The data can be exported to text files in simple space separated columns suitable for most plotting program (e.g. gnuplot or xmgrace) or in CSV format so it can be easily imported into excel or with pandas etc. It is also possible to save pictures like the one attached here. Downloads of packages for all supported platforms are (again) available at: LAMMPS Static Linux and GUI Binary Download Repository: .


FYI, I have posted new binaries with some more improvements. There are more options that can be changed in the preferences dialog and that are stored between runs. There is a list of (up to) 5 recent files in the File menu that can be opened directly. Fonts can be customized.

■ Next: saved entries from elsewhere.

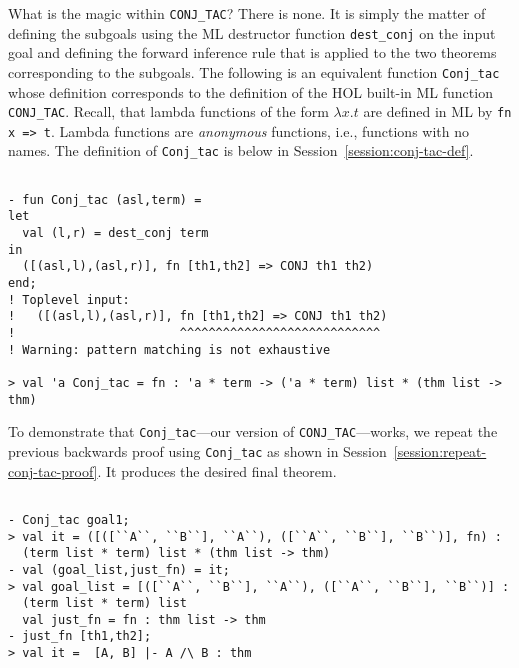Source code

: What is the magic within \verb|CONJ_TAC|? There is none. It is simply
the matter of defining the subgoals using the ML destructor function
\verb|dest_conj| on the input goal and defining the forward inference
rule that is applied to the two theorems corresponding to the
subgoals.  The following is an equivalent function \verb|Conj_tac|
whose definition corresponds to the definition of the HOL built-in ML
function \verb|CONJ_TAC|. Recall, that lambda functions of the form
$\lambda x. t$ are defined in ML by \verb|fn x => t|. Lambda functions
are \emph{anonymous} functions, i.e., functions with no names. The
definition of \verb|Conj_tac| is below in
Session~\ref{session:conj-tac-def}.
\begin{session}
  \label{session:conj-tac-def}
  \begin{scriptsize}
\begin{verbatim}

- fun Conj_tac (asl,term) =
let
  val (l,r) = dest_conj term
in
  ([(asl,l),(asl,r)], fn [th1,th2] => CONJ th1 th2)
end;
! Toplevel input:
!   ([(asl,l),(asl,r)], fn [th1,th2] => CONJ th1 th2)
!                       ^^^^^^^^^^^^^^^^^^^^^^^^^^^^
! Warning: pattern matching is not exhaustive

> val 'a Conj_tac = fn : 'a * term -> ('a * term) list * (thm list -> thm)
\end{verbatim}
  \end{scriptsize}
\end{session}
To demonstrate that \verb|Conj_tac|---our version of
\verb|CONJ_TAC|---works, we repeat the previous backwards proof using
\verb|Conj_tac| as shown in
Session~\ref{session:repeat-conj-tac-proof}. It produces the desired
final theorem.
\begin{session}
  \label{session:repeat-conj-tac-proof}
  \begin{scriptsize}
\begin{verbatim}

- Conj_tac goal1;
> val it = ([([``A``, ``B``], ``A``), ([``A``, ``B``], ``B``)], fn) :
  (term list * term) list * (thm list -> thm)
- val (goal_list,just_fn) = it;
> val goal_list = [([``A``, ``B``], ``A``), ([``A``, ``B``], ``B``)] :
  (term list * term) list
  val just_fn = fn : thm list -> thm
- just_fn [th1,th2];
> val it =  [A, B] |- A /\ B : thm
\end{verbatim}
  \end{scriptsize}

\end{session}


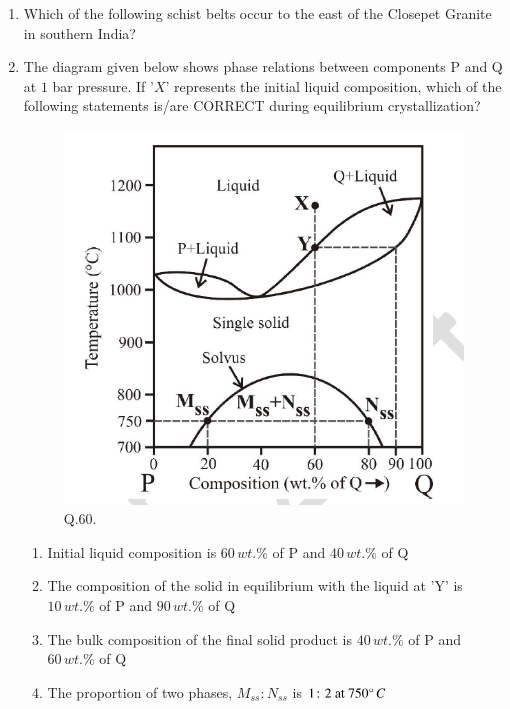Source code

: \documentclass[journal,12pt,onecolumn]{IEEEtran}
\theoremstyle{remark}
\begin{document}
\begin{enumerate}
\item Which of the following schist belts occur to the east of the Closepet Granite in southern India?
\begin{enumerate}
\end{enumerate}
\hfill{}
\newpage
\item The diagram given below shows phase relations between components P and Q at $1$ bar pressure. If '$X$' represents the initial liquid composition, which of the following statements is/are CORRECT during equilibrium crystallization?
\begin{figure}[H]
    \centering
    \includegraphics[width=0.6\columnwidth]{Figs/fig_8.png}
    \caption{Q.60.}
    \label{fig:q60}
\end{figure}
\begin{enumerate}
    \item Initial liquid composition is $60\,wt.\%$ of P and $40\,wt.\%$ of Q
    \item The composition of the solid in equilibrium with the liquid at 'Y' is $10\,wt.\%$ of P and $90\,wt.\%$ of Q
    \item The bulk composition of the final solid product is $40\,wt.\%$ of P and $60\,wt.\%$ of Q
    \item The proportion  of two phases, $M_{ss} \colon N_{ss}$ is $1 \colon 2 \text{ at } 750 \degree\,C$
\end{enumerate}
\hfill{}


\end{enumerate}
\end{document}
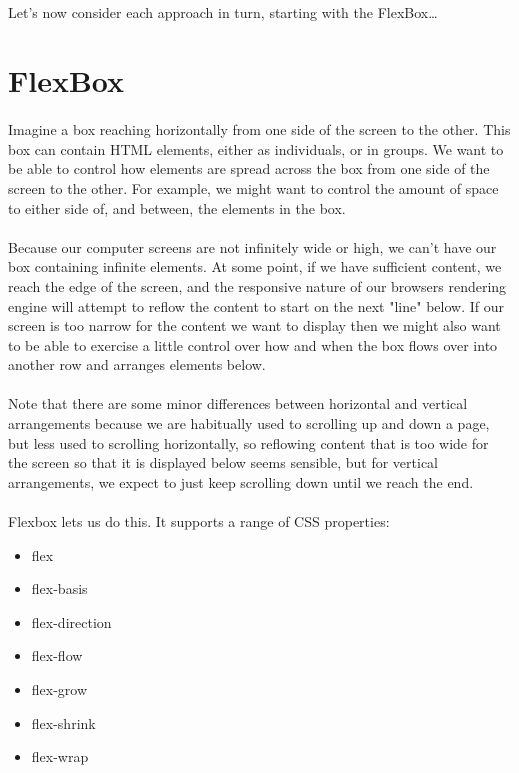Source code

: \paragraph{} Let's now consider each approach in turn, starting with the FlexBox\dots



\section{FlexBox}
\paragraph{} Imagine a box reaching horizontally from one side of the screen to the other. This box can contain HTML elements, either as individuals, or in groups. We want to be able to control how elements are spread across the box from one side of the screen to the other. For example, we might want to control the amount of space to either side of, and between, the elements in the box.
\paragraph{} Because our computer screens are not infinitely wide or high, we can't have our box containing infinite elements. At some point, if we have sufficient content, we reach the edge of the screen, and the responsive nature of our browsers rendering engine will attempt to reflow the content to start on the next "line" below. If our screen is too narrow for the content we want to display then we might also want to be able to exercise a little control over how and when the box flows over into another row and arranges elements below.
\paragraph{} Note that there are some minor differences between horizontal and vertical arrangements because we are habitually used to scrolling up and down a page, but less used to scrolling horizontally, so reflowing content that is too wide for the screen so that it is displayed below seems sensible, but for vertical arrangements, we expect to just keep scrolling down until we reach the end.
\paragraph{} Flexbox lets us do this. It supports a range of CSS properties:

\begin{itemize}
\item flex
\item flex-basis
\item flex-direction
\item flex-flow
\item flex-grow
\item flex-shrink
\item flex-wrap
\end{itemize}

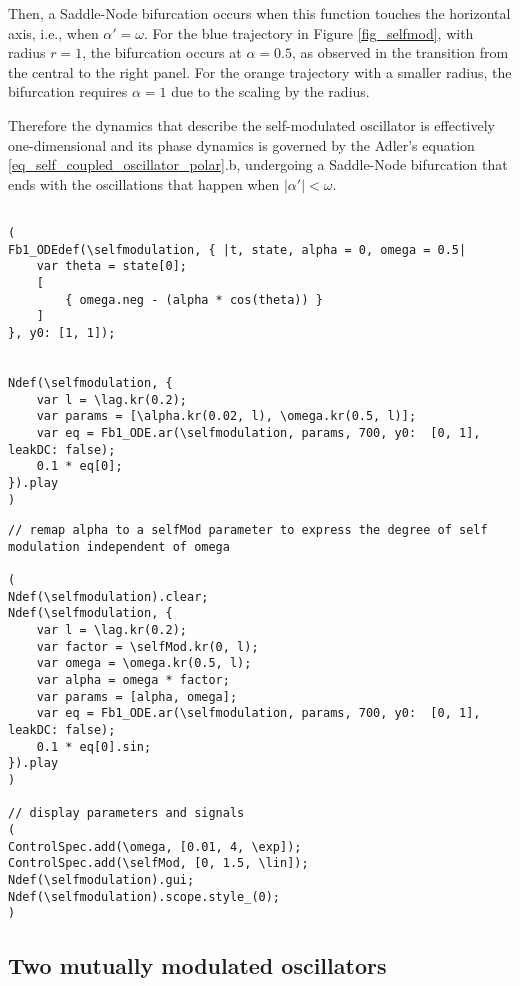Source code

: \documentclass{article}
\begin{document}
Then, a Saddle-Node bifurcation occurs when this function touches the horizontal axis, i.e., when $\alpha' = \omega$. For the blue trajectory in Figure \ref{fig_selfmod}, with radius $r = 1$, the bifurcation occurs at $\alpha = 0.5$, as observed in the transition from the central to the right panel. For the orange trajectory with a smaller radius, the bifurcation requires $\alpha = 1$ due to the scaling by the radius.

Therefore the dynamics that describe the self-modulated oscillator is effectively one-dimensional and its phase dynamics is governed by the Adler's equation \ref{eq_self_coupled_oscillator_polar}.b, undergoing a Saddle-Node bifurcation that ends with the oscillations that happen when $|\alpha'|<\omega$.

\begin{lstlisting}[caption=Reformulation of the simple self-coupled oscillator in polar coordinates.]

(
Fb1_ODEdef(\selfmodulation, { |t, state, alpha = 0, omega = 0.5|
	var theta = state[0];
	[
		{ omega.neg - (alpha * cos(theta)) }
	]
}, y0: [1, 1]);


Ndef(\selfmodulation, {
	var l = \lag.kr(0.2);
	var params = [\alpha.kr(0.02, l), \omega.kr(0.5, l)];
	var eq = Fb1_ODE.ar(\selfmodulation, params, 700, y0:  [0, 1], leakDC: false);
	0.1 * eq[0];
}).play
)

\end{lstlisting}


\begin{lstlisting}[caption=The simple self-coupled oscillator in polar coordinates with a remapped $\alpha$.]
// remap alpha to a selfMod parameter to express the degree of self modulation independent of omega

(
Ndef(\selfmodulation).clear;
Ndef(\selfmodulation, {
	var l = \lag.kr(0.2);
	var factor = \selfMod.kr(0, l);
	var omega = \omega.kr(0.5, l);
	var alpha = omega * factor;
	var params = [alpha, omega];
	var eq = Fb1_ODE.ar(\selfmodulation, params, 700, y0:  [0, 1], leakDC: false);
	0.1 * eq[0].sin;
}).play
)

// display parameters and signals
(
ControlSpec.add(\omega, [0.01, 4, \exp]);
ControlSpec.add(\selfMod, [0, 1.5, \lin]);
Ndef(\selfmodulation).gui;
Ndef(\selfmodulation).scope.style_(0);
)
\end{lstlisting}


\subsection{Two mutually modulated oscillators}
\end{document}
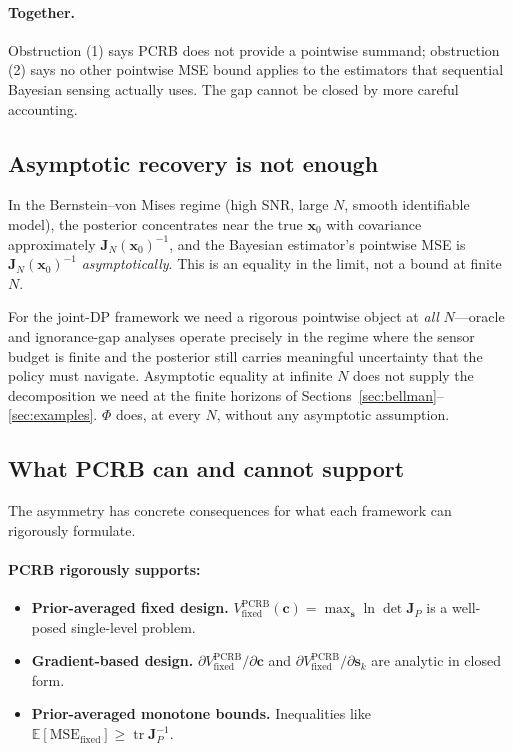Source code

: \documentclass[11pt,a4paper]{article}
\newcommand{\E}{\mathbb{E}}
\newcommand{\tr}{\operatorname{tr}}
\begin{document}
\begin{enumerate}[leftmargin=2em, nosep]
\end{enumerate}

\paragraph{Together.}  Obstruction (1) says PCRB does not provide a pointwise summand; obstruction (2) says no other pointwise MSE bound applies to the estimators that sequential Bayesian sensing actually uses.  The gap cannot be closed by more careful accounting.

\subsection{Asymptotic recovery is not enough}
\label{subsec:asymptotic}

In the Bernstein--von Mises regime (high SNR, large $N$, smooth identifiable model), the posterior concentrates near the true $\bm{x}_0$ with covariance approximately $\bm{J}_N(\bm{x}_0)^{-1}$, and the Bayesian estimator's pointwise MSE is $\bm{J}_N(\bm{x}_0)^{-1}$ \emph{asymptotically}.  This is an equality in the limit, not a bound at finite $N$.

For the joint-DP framework we need a rigorous pointwise object at \emph{all} $N$---oracle and ignorance-gap analyses operate precisely in the regime where the sensor budget is finite and the posterior still carries meaningful uncertainty that the policy must navigate.  Asymptotic equality at infinite $N$ does not supply the decomposition we need at the finite horizons of Sections~\ref{sec:bellman}--\ref{sec:examples}.  $\Phi$ does, at every $N$, without any asymptotic assumption.

\subsection{What PCRB can and cannot support}
\label{subsec:pcrb_capabilities}

The asymmetry has concrete consequences for what each framework can rigorously formulate.

\paragraph{PCRB rigorously supports:}
\begin{itemize}[nosep, leftmargin=2em]
  \item \textbf{Prior-averaged fixed design.}  $V^{\mathrm{PCRB}}_{\mathrm{fixed}}(\bm{c}) = \max_{\bm{s}} \ln\det \bm{J}_P$ is a well-posed single-level problem.
  \item \textbf{Gradient-based design.}  $\partial V^{\mathrm{PCRB}}_{\mathrm{fixed}} / \partial\bm{c}$ and $\partial V^{\mathrm{PCRB}}_{\mathrm{fixed}} / \partial\bm{s}_k$ are analytic in closed form.
  \item \textbf{Prior-averaged monotone bounds.}  Inequalities like $\E[\mathrm{MSE}_{\mathrm{fixed}}] \ge \tr\bm{J}_P^{-1}$.
\end{itemize}
\end{document}
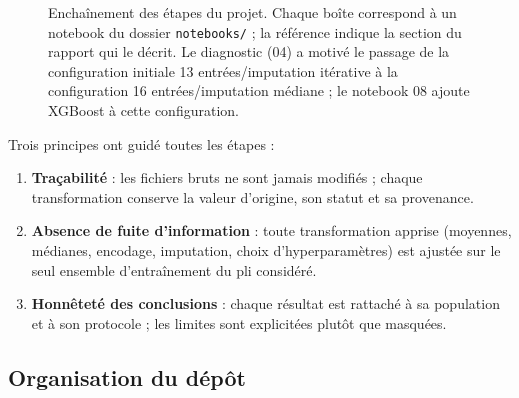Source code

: \begin{figure}[htbp]
\caption{Enchaînement des étapes du projet. Chaque boîte correspond à un notebook
du dossier \texttt{notebooks/} ; la référence indique la section du rapport qui
le décrit. Le diagnostic (04) a motivé le passage de la configuration initiale
13 entrées/imputation itérative à la configuration 16 entrées/imputation médiane ;
le notebook 08 ajoute XGBoost à cette configuration.}
\label{fig:demarche}
\end{figure}

Trois principes ont guidé toutes les étapes :
\begin{enumerate}
  \item \textbf{Traçabilité} : les fichiers bruts ne sont jamais modifiés ; chaque transformation conserve la valeur d'origine, son statut et sa provenance.
  \item \textbf{Absence de fuite d'information} : toute transformation apprise (moyennes, médianes, encodage, imputation, choix d'hyperparamètres) est ajustée sur le seul ensemble d'entraînement du pli considéré.
  \item \textbf{Honnêteté des conclusions} : chaque résultat est rattaché à sa population et à son protocole ; les limites sont explicitées plutôt que masquées.
\end{enumerate}

\subsection{Organisation du dépôt}


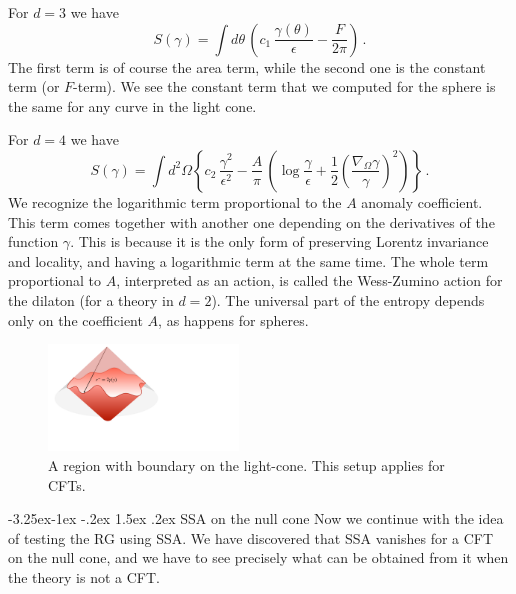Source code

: \documentclass[11pt,a4paper]{article}
\makeatletter
\renewcommand\subsection{\@startsection{subsection}{2}{\z@}%
                                   {-3.25ex\@plus -1ex \@minus -.2ex}%
                                     {1.5ex \@plus .2ex}%
                                     {\normalfont\bfseries}}
\numberwithin{equation}{section}
\newcommand{\be}{\begin{equation}}
\newcommand{\ee}{\end{equation}}
\makeatother
\begin{document}
For $d=3$ we have 
\be
S(\gamma)=\int d\theta\,\left (c_1\, \frac{\gamma(\theta)}{\epsilon} -\frac{F}{2\pi} \right)\,.\label{tresd}
\ee
The first term is of course the area term, while the second one is the constant term (or $F$-term). We see the constant term that we computed for the sphere is the same for any curve in the light cone. 

For $d=4$ we have
\be
S(\gamma) = \int d^2 \Omega \left \lbrace  c_2\, \frac{\gamma^2}{\epsilon^2}- \frac{A}{\pi} \,  \left(\log \frac{\gamma}{\epsilon} + \frac{1}{2}\left(\frac{\nabla_\Omega \gamma}{\gamma} \right)^2 \right) \right \rbrace\,.\label{cuatrod}
\ee
We recognize the logarithmic term proportional to the $A$ anomaly coefficient. This term comes together with another one depending on the derivatives of the function $\gamma$. This is because it is the only form of preserving Lorentz invariance and locality, and having a logarithmic term at the same time. The whole term proportional to $A$, interpreted as an action, is called the Wess-Zumino action for the dilaton (for a theory in $d=2$). The universal part of the entropy depends only on the coefficient $A$, as happens for spheres.   

\begin{figure}[t]
\begin{center}
\includegraphics[width=0.45\textwidth]{nullcone.pdf} 
\caption{A region with boundary on the light-cone. This setup applies for CFTs.}
\label{rmenos}
\end{center}
\end{figure}

\subsection{SSA on the null cone}
Now we continue with the idea of testing the RG using SSA. We have discovered that SSA vanishes for a CFT on the null cone, and we have to see precisely what can be obtained from it when the theory is not a CFT. 
\end{document}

All changes since the stable release can be seen in the pending pull request LAMMPS GUI improvements by akohlmey · Pull Request #3883 · lammps/lammps · GitHub

New binaries have been uploaded. Several bugs are fixed and the following new major features were added:

  • the Run menu offers a “Set Variables” dialog. This allows to enter the equivalent of the -var name value(s) command line flag. The dialog is populated with variables defined in the input as index style (those may be overridden from the command line, see bench/in.lj for example and variables that seem to be used but for which no definition was found (those must be set, if the parser detected them correctly).
  • The text editor now has the ability of query the online manual. For any line that has a LAMMPS command right clicking will open a context dialog, where a website for that specific command (or style) can be opened.This feature is also connected to the CTRL-? hotkey.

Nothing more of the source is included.